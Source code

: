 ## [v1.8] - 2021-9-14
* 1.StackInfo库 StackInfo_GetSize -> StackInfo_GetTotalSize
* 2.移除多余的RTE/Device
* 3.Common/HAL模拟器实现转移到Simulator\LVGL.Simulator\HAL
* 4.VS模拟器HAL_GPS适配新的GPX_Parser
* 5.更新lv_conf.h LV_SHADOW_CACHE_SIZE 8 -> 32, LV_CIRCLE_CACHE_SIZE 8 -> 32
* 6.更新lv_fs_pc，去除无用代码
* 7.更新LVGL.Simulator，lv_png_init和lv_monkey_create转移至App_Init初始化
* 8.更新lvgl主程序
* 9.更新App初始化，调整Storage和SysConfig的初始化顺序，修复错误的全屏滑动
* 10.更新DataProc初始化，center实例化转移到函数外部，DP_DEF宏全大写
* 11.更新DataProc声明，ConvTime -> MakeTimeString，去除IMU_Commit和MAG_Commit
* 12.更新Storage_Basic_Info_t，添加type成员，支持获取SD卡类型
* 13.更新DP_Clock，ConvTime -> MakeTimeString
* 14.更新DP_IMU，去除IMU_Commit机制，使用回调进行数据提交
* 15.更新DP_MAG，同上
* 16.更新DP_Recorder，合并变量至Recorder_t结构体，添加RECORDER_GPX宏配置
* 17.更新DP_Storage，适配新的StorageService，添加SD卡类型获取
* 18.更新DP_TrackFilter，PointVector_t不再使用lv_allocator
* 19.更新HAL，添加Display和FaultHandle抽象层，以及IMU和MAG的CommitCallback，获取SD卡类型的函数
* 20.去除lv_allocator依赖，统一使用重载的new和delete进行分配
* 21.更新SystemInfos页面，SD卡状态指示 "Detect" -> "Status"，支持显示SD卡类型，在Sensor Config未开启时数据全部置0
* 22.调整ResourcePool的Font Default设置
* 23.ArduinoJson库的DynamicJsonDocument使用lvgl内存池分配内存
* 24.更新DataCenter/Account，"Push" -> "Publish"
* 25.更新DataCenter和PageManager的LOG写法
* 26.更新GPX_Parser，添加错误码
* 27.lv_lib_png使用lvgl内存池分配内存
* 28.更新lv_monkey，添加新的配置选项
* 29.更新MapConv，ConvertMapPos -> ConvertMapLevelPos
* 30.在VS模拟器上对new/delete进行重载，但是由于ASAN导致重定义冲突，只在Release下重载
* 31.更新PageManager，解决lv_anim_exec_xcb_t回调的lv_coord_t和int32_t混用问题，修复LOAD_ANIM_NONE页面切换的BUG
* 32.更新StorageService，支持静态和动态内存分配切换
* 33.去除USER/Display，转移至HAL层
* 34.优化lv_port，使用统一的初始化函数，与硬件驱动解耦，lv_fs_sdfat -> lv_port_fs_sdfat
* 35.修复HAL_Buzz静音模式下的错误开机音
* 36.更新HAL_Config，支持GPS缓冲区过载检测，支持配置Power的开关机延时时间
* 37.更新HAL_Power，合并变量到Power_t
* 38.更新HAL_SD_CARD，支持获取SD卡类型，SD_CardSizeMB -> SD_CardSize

» WORK TASK
Your task is to transcribe the listing in full, so that each line reads exactly as before.

» SOLUTION TO THIS TASK
Source code

: ## [v1.8] - 2021-9-14
* 1.StackInfo库 StackInfo_GetSize -> StackInfo_GetTotalSize
* 2.移除多余的RTE/Device
* 3.Common/HAL模拟器实现转移到Simulator\LVGL.Simulator\HAL
* 4.VS模拟器HAL_GPS适配新的GPX_Parser
* 5.更新lv_conf.h LV_SHADOW_CACHE_SIZE 8 -> 32, LV_CIRCLE_CACHE_SIZE 8 -> 32
* 6.更新lv_fs_pc，去除无用代码
* 7.更新LVGL.Simulator，lv_png_init和lv_monkey_create转移至App_Init初始化
* 8.更新lvgl主程序
* 9.更新App初始化，调整Storage和SysConfig的初始化顺序，修复错误的全屏滑动
* 10.更新DataProc初始化，center实例化转移到函数外部，DP_DEF宏全大写
* 11.更新DataProc声明，ConvTime -> MakeTimeString，去除IMU_Commit和MAG_Commit
* 12.更新Storage_Basic_Info_t，添加type成员，支持获取SD卡类型
* 13.更新DP_Clock，ConvTime -> MakeTimeString
* 14.更新DP_IMU，去除IMU_Commit机制，使用回调进行数据提交
* 15.更新DP_MAG，同上
* 16.更新DP_Recorder，合并变量至Recorder_t结构体，添加RECORDER_GPX宏配置
* 17.更新DP_Storage，适配新的StorageService，添加SD卡类型获取
* 18.更新DP_TrackFilter，PointVector_t不再使用lv_allocator
* 19.更新HAL，添加Display和FaultHandle抽象层，以及IMU和MAG的CommitCallback，获取SD卡类型的函数
* 20.去除lv_allocator依赖，统一使用重载的new和delete进行分配
* 21.更新SystemInfos页面，SD卡状态指示 "Detect" -> "Status"，支持显示SD卡类型，在Sensor Config未开启时数据全部置0
* 22.调整ResourcePool的Font Default设置
* 23.ArduinoJson库的DynamicJsonDocument使用lvgl内存池分配内存
* 24.更新DataCenter/Account，"Push" -> "Publish"
* 25.更新DataCenter和PageManager的LOG写法
* 26.更新GPX_Parser，添加错误码
* 27.lv_lib_png使用lvgl内存池分配内存
* 28.更新lv_monkey，添加新的配置选项
* 29.更新MapConv，ConvertMapPos -> ConvertMapLevelPos
* 30.在VS模拟器上对new/delete进行重载，但是由于ASAN导致重定义冲突，只在Release下重载
* 31.更新PageManager，解决lv_anim_exec_xcb_t回调的lv_coord_t和int32_t混用问题，修复LOAD_ANIM_NONE页面切换的BUG
* 32.更新StorageService，支持静态和动态内存分配切换
* 33.去除USER/Display，转移至HAL层
* 34.优化lv_port，使用统一的初始化函数，与硬件驱动解耦，lv_fs_sdfat -> lv_port_fs_sdfat
* 35.修复HAL_Buzz静音模式下的错误开机音
* 36.更新HAL_Config，支持GPS缓冲区过载检测，支持配置Power的开关机延时时间
* 37.更新HAL_Power，合并变量到Power_t
* 38.更新HAL_SD_CARD，支持获取SD卡类型，SD_CardSizeMB -> SD_CardSize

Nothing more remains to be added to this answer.